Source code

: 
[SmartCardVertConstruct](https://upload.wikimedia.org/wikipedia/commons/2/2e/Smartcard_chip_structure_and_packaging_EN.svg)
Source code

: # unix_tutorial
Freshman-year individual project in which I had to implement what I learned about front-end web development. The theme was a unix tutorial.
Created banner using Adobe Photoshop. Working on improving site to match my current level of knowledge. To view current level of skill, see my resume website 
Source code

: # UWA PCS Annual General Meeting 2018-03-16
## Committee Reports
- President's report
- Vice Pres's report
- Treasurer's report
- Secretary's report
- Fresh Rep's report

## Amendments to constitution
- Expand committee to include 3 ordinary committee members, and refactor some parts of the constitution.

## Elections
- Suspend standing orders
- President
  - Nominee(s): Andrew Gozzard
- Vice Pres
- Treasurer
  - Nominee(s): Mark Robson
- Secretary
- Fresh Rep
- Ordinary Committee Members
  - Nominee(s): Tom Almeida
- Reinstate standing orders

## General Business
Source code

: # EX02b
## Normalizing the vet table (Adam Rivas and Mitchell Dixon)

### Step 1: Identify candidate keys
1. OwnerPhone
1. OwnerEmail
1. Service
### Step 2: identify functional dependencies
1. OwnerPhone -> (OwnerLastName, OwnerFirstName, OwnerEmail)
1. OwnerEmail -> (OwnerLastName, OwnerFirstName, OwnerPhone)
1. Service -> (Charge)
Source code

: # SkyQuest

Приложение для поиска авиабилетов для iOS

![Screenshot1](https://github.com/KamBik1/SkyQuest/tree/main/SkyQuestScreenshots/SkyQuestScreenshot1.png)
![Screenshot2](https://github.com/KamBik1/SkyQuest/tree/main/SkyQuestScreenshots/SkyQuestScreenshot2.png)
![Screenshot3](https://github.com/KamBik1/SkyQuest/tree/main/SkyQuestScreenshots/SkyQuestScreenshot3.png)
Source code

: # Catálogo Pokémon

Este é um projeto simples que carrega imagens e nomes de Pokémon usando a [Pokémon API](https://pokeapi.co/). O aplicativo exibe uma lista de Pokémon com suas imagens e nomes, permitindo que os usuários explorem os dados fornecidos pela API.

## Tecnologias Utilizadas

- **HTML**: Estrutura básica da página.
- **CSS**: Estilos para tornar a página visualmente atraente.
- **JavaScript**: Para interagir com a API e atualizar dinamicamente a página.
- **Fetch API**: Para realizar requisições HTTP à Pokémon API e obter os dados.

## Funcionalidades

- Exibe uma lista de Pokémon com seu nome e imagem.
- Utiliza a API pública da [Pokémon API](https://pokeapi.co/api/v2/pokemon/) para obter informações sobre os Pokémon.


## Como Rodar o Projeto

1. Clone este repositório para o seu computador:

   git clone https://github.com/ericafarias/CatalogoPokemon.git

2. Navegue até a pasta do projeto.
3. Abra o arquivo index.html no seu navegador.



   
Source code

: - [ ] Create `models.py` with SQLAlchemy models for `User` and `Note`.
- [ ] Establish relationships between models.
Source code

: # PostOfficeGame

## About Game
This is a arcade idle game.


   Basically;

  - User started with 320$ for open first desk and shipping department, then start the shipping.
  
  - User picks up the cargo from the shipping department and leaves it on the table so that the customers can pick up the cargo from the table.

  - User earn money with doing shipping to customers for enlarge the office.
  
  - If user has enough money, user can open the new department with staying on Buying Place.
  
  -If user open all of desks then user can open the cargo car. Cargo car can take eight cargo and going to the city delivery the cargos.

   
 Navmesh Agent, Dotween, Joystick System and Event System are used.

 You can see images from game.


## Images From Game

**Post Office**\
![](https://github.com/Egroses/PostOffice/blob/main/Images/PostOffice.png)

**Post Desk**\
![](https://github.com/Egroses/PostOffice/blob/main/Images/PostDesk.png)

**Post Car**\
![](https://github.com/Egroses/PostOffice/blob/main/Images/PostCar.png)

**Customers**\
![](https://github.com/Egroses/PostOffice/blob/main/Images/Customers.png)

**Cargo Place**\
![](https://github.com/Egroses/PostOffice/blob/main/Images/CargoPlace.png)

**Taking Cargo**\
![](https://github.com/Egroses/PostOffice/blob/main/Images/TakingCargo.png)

- Task to carry out:
Out of the data above, transcribe exactly and only the lines starting with the line that has "### Step 2: identify functional dependencies" and going on through the line that has "- Exibe uma", both included.

- Your response:
### Step 2: identify functional dependencies
1. OwnerPhone -> (OwnerLastName, OwnerFirstName, OwnerEmail)
1. OwnerEmail -> (OwnerLastName, OwnerFirstName, OwnerPhone)
1. Service -> (Charge)
Source code

: # SkyQuest

Приложение для поиска авиабилетов для iOS

![Screenshot1](https://github.com/KamBik1/SkyQuest/tree/main/SkyQuestScreenshots/SkyQuestScreenshot1.png)
![Screenshot2](https://github.com/KamBik1/SkyQuest/tree/main/SkyQuestScreenshots/SkyQuestScreenshot2.png)
![Screenshot3](https://github.com/KamBik1/SkyQuest/tree/main/SkyQuestScreenshots/SkyQuestScreenshot3.png)
Source code

: # Catálogo Pokémon

Este é um projeto simples que carrega imagens e nomes de Pokémon usando a [Pokémon API](https://pokeapi.co/). O aplicativo exibe uma lista de Pokémon com suas imagens e nomes, permitindo que os usuários explorem os dados fornecidos pela API.

## Tecnologias Utilizadas

- **HTML**: Estrutura básica da página.
- **CSS**: Estilos para tornar a página visualmente atraente.
- **JavaScript**: Para interagir com a API e atualizar dinamicamente a página.
- **Fetch API**: Para realizar requisições HTTP à Pokémon API e obter os dados.

## Funcionalidades

- Exibe uma lista de Pokémon com seu nome e imagem.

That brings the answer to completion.